Winnipeg skyline with a river at sunrise

The Complex Problem

Infrastructure is an essential part of modern society; it is the engine that keeps everything going. From roads, bridges, and water systems (water supply, wastewater, and stormwater management) to public services like schools, pools, arenas, libraries, health care facilities, transit, and more, we depend on them every day. However, this critical and aging foundation is under immense strain from decades of deterioration, added pressure from increased population, climate change, and “large public-sector debt” which is “far outpacing infrastructure investment” (Canadian Urban Institute, 2025). Infrastructure improvements or repairs are a major financial challenge for communities trying to address their immediate needs. When vital systems fail, it results in cascading effects that impact budgets, quality of life, public safety, and the environment, reinforcing the need for climate-resilient infrastructure planning.

In 2016, the Government of Canada unveiled the Investing in Canada Plan (IICP). This is a long-term comprehensive infrastructure strategy, committing over $180 billion over the next 12 years. This is a long-term, comprehensive infrastructure strategy designed to address the growing infrastructure deficit and support sustainable asset management nationwide. However, a 2024 report titled “Towards democracy & equitable prosperity” from the University of Toronto’s School of Cities (2024) declared that eight years into the IICP, “Canada’s infrastructure deficit is estimated at a minimum of $150 billion, and up to a trillion dollars”, stating this will “require multi-solving, cross-sectoral investments from both provincial and federal governments” and is “key to bolstering democracy.” The Canadian Urban Institute (2025) echoed this, saying, “Infrastructure may not be the most glamorous topic of conversation, but if we don’t step up our investments, and soon, the risks to our quality of life and democracy will be huge.”
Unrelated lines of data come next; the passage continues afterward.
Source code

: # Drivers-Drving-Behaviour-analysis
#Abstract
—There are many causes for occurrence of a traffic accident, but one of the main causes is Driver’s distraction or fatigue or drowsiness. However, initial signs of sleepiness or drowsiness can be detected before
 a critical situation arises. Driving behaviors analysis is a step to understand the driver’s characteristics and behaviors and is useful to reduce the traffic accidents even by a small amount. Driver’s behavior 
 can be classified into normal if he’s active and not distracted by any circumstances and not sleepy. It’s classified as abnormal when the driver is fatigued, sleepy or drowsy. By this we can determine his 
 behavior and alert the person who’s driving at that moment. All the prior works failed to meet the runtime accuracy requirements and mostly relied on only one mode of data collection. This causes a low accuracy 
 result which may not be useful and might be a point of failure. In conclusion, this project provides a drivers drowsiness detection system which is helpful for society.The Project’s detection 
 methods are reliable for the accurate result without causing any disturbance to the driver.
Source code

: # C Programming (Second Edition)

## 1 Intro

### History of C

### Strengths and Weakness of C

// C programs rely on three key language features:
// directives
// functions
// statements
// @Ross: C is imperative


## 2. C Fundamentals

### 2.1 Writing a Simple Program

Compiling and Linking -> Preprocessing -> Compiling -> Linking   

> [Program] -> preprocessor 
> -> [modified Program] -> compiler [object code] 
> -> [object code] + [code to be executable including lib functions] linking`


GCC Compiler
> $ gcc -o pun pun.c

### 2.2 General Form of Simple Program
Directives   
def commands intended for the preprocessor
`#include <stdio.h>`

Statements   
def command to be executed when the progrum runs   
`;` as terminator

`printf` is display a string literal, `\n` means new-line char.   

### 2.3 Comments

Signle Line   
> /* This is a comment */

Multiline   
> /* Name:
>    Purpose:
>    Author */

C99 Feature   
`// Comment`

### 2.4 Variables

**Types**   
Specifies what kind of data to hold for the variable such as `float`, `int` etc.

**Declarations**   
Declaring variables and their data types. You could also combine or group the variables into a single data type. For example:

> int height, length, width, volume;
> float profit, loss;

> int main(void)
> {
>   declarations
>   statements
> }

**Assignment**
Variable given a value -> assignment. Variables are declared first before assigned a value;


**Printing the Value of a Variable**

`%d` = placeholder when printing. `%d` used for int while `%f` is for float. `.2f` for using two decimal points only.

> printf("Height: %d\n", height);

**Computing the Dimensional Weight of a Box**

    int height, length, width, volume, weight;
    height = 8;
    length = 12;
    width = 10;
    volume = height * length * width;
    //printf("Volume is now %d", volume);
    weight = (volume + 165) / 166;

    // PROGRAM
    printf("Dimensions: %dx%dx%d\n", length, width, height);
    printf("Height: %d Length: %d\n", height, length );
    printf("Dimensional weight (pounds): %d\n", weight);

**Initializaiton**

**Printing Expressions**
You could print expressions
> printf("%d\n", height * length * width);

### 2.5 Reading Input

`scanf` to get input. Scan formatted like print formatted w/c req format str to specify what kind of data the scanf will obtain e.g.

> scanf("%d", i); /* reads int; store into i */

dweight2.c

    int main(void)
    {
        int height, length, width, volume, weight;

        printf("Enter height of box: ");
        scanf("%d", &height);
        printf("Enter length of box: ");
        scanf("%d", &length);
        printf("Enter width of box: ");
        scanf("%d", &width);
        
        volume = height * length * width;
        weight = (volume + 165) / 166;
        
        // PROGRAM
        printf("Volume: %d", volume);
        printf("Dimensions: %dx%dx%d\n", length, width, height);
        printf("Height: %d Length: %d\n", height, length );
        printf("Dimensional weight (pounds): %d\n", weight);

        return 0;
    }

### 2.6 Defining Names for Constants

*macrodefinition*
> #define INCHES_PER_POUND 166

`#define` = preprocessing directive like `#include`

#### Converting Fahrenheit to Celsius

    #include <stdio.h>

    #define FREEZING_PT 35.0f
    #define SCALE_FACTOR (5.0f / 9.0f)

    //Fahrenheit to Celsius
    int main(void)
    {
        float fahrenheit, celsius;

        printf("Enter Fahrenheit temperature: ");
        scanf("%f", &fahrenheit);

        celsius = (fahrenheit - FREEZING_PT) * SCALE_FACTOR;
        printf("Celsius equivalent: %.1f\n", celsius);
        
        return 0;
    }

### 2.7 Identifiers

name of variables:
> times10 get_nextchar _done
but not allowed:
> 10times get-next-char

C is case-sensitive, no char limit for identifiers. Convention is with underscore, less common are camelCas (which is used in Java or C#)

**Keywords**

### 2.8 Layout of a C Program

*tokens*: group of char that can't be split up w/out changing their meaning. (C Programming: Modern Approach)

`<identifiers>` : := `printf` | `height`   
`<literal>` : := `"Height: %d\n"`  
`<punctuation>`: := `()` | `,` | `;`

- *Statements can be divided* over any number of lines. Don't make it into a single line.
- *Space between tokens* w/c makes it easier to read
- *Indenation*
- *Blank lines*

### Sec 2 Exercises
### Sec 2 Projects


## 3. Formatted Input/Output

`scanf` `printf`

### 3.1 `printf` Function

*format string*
Municipal ownership of Canada's infostructure infographic. 1955 was at 20%, 2025 is at 50%.

Currently, this financial burden falls disproportionally on municipalities, which must rely primarily on property taxes and the latest round of funding opportunities from provincial and federal governments that have access to broader tax bases. In 1955, “local governments owned just 20% of Canada’s infrastructure”, today that figure is closer to 50%, creating an “unsustainable financial burden” for upkeep, maintenance, and repair (Canadian Urban Institute, 2025). The fiscal reality is that provincial and federal grants are often restrictive, driving municipalities to prioritize projects that align with funding criteria rather than critical local needs and innovation, such as climate adaptation strategies or long-term investments in infrastructure renewal. Canada’s Infrastructure Report Card (2019) brings to light an “urgent need” for these long-term investments in “good, reliable infrastructure [that] supports our quality of life in communities across the country”.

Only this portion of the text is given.